The action-thriller film “Kandahar,” directed by Ric Roman Waugh, centers on a CIA agent’s escape through hostile Afghanistan deserts. The main character of the movie, played by Gerard Butler, is Tom Harris, who helps the CIA destroy Iran’s nuclear reactor. Tom learns that his identity has been revealed while on his upcoming assignment in Herat, Afghanistan, making him vulnerable to various foes who are out to either capture him or worse.
With time running out, Tom and his interpreter Mohammad “Mo” Doud must retreat to a former CIA facility near Kandahar. “Kandahar” emphasizes America’s role in the Middle East’s turbulent political situation and centers on it. Viewers may question whether Tom Harris’ persona has any basis in truth given the political themes of the movie and his affiliation with the CIA and the military. If so, here is every piece of information we have on Tom Harris’s background from “Kandahar.”
Is Tom Harris Based on a Real Person?
Tom Harris is inspired by a real person to some extent. “Kandahar,” a book by former soldier Mitchell LaFortune, is based on LaFortune’s experiences while serving in Afghanistan. LaFortune’s life experiences, character qualities, and eccentricities serve as the basis for Tom Harris’s personality. “I wanted to specifically highlight how vulnerable you are as an American in a foreign combat zone,” the author said. We Are The Mighty had a talk with the screenwriter about this.
LaFortune enlisted in the military in 2006 after being impacted by the 9/11 tragedy and motivated by his World War II veteran grandfather. LaFortune continued his military career by working for the Defense Intelligence Agency and serving on deployments to Afghanistan’s border with Iran. LaFortune had first-hand real-life experiences and tales because of this, which helped him create Tom’s persona and give his story legitimacy.
In 2016, LaFortune finished writing the screenplay that would eventually become “Kandahar.” The movie’s production did not begin until 2021, amid the American pullout from Afghanistan. As a result, LaFortune decided to alter his narrative when he saw how significantly the political and social mood of the nation had changed. “I simply wanted to concentrate on the shared principles that all of us share, and at the end of the day, 500,000 veterans served in Afghanistan. Politics are irrelevant; what matters are the people. I personally spent a decade working to improve Afghanistan’s future, according to LaFortune.

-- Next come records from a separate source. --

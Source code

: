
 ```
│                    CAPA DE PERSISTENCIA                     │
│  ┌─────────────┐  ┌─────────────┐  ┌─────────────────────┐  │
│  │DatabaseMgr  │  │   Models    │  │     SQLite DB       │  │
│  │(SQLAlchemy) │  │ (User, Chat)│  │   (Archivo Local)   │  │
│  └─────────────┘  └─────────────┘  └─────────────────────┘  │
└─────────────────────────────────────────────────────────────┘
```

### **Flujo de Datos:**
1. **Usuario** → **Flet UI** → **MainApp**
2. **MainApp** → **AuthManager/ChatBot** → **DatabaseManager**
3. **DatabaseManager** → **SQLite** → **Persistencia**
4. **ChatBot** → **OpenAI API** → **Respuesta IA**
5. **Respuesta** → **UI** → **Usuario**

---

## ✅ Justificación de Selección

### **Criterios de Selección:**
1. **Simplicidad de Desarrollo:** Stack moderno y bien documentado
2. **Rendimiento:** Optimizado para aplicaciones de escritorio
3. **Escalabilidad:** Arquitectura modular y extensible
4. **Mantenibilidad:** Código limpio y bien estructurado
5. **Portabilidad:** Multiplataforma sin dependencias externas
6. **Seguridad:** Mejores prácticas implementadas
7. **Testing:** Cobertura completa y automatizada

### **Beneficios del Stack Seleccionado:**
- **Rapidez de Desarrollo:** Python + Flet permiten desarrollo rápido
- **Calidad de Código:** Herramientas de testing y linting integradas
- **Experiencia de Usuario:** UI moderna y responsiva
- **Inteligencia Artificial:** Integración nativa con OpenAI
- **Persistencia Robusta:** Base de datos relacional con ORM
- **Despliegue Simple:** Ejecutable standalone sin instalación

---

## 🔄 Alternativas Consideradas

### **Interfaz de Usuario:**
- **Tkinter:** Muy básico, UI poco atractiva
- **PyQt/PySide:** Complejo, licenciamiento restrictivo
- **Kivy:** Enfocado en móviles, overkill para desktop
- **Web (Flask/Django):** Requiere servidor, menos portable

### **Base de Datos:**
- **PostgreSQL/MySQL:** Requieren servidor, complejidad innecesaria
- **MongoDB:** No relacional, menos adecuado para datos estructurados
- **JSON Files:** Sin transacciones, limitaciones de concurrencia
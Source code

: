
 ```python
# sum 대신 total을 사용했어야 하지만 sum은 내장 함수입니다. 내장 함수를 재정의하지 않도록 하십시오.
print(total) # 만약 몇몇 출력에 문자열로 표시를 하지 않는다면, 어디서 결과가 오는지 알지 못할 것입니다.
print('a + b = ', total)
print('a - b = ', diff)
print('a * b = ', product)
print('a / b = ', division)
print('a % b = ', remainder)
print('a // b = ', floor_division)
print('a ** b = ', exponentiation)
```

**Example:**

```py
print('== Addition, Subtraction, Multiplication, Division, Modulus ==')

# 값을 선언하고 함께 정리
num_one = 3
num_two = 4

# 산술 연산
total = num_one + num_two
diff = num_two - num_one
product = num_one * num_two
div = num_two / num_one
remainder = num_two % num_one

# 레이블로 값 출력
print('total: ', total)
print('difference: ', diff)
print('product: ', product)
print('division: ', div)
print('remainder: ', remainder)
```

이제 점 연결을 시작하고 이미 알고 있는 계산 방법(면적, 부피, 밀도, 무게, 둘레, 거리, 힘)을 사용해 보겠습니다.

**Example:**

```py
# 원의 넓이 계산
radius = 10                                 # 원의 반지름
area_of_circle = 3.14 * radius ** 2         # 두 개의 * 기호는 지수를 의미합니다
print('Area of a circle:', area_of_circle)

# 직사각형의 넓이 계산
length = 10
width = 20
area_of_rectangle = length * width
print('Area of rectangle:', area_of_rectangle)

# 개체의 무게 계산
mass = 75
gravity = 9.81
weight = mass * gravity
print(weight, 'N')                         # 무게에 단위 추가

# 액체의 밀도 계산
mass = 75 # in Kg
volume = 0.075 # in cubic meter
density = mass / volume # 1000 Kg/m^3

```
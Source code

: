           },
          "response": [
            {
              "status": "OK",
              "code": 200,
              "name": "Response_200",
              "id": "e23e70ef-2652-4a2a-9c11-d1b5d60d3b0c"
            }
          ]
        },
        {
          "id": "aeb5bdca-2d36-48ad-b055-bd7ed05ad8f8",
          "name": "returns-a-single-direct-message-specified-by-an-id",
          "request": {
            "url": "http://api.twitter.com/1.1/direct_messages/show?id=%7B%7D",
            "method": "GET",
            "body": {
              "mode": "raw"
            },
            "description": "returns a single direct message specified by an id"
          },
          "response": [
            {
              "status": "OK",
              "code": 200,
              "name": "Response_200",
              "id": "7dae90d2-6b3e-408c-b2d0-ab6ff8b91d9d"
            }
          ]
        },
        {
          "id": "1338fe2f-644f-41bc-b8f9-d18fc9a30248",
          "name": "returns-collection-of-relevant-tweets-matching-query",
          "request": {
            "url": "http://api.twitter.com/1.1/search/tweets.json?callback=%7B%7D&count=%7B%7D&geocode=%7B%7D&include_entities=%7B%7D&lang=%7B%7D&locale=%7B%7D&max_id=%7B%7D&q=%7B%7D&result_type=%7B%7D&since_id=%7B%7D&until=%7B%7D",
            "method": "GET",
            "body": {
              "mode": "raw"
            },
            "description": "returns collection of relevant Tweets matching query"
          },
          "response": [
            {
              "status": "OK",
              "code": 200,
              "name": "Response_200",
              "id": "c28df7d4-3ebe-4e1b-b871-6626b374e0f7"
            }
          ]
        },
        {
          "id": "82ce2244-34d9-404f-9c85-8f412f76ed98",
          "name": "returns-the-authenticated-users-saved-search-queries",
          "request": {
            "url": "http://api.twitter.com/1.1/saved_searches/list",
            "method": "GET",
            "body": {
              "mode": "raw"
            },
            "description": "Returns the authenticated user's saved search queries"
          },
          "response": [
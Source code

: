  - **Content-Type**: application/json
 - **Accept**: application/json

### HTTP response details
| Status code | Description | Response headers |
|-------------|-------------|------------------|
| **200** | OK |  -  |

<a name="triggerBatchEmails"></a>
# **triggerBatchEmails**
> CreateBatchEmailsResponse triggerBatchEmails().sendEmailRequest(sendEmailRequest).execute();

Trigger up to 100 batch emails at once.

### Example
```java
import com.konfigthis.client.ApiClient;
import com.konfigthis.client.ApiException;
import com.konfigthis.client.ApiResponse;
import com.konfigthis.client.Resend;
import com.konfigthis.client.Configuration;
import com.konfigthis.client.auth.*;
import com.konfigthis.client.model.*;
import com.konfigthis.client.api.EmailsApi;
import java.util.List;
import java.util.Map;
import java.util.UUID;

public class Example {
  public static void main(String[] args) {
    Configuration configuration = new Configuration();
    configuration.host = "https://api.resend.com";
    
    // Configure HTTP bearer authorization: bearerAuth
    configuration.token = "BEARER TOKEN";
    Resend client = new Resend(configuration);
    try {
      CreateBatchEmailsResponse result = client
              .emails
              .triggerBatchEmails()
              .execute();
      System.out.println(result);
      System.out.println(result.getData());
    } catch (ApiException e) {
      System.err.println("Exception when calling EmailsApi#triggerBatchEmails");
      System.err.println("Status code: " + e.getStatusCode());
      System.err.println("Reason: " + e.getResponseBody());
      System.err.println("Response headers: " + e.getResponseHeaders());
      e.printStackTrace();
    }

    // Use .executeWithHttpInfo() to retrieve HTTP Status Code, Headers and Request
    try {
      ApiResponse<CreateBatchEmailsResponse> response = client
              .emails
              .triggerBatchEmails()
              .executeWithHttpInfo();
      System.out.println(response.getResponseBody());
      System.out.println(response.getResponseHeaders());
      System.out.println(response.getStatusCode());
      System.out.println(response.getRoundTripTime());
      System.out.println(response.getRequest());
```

LaFortune intended to convey the same spirit and values through Tom’s character while still telling a heroic story that was based on his own experiences. Tom’s character in “Kandahar” was given a humanity that many viewers could identify with by basing him on LaFortune’s reality and expanding on it with strong, socially important themes. In addition, the character of Tom in this movie is reminiscent of the somewhat contentious “White Savior” cliche in spy movies.
However, the story is aware of this and uses it purposefully and knowingly to highlight a significant issue in real life. Ric Roman Waugh remarked, “That lens was important to be told from a Western character invading these countries and being complicit in it,” when asked about his movie’s use of a “white lens” for its narrative. Yes, it is a privilege, but it also has a significant message that we must accept and comprehend the human cost.
As a result, Tom’s personality and worldview greatly influence the movie’s social and moral messages while emulating the experiences of countless war veterans in real life. A study found that between 1.9 million and 3 million service members deployed to Afghanistan and Iraq, with more than half doing so more than once. Many of these wartime veterans suffer physical or psychological wounds that profoundly alter their life when they return home.
Therefore, “Kandahar” shows a vulnerable side of war that many soldiers will be able to relate to through Tom and his inherent incapacity to move on from war and violence and leave it behind. After serving in the military, LaFortune made the decision to follow his longtime love of writing. With the help of Tom Harris and “Kandahar,” he was able to portray an accurate portrayal of his experiences and principles while also delivering a message that was dear to his heart. In the end, even though Tom’s character and history do not exactly match LaFortune’s, he is nonetheless basically based on the author.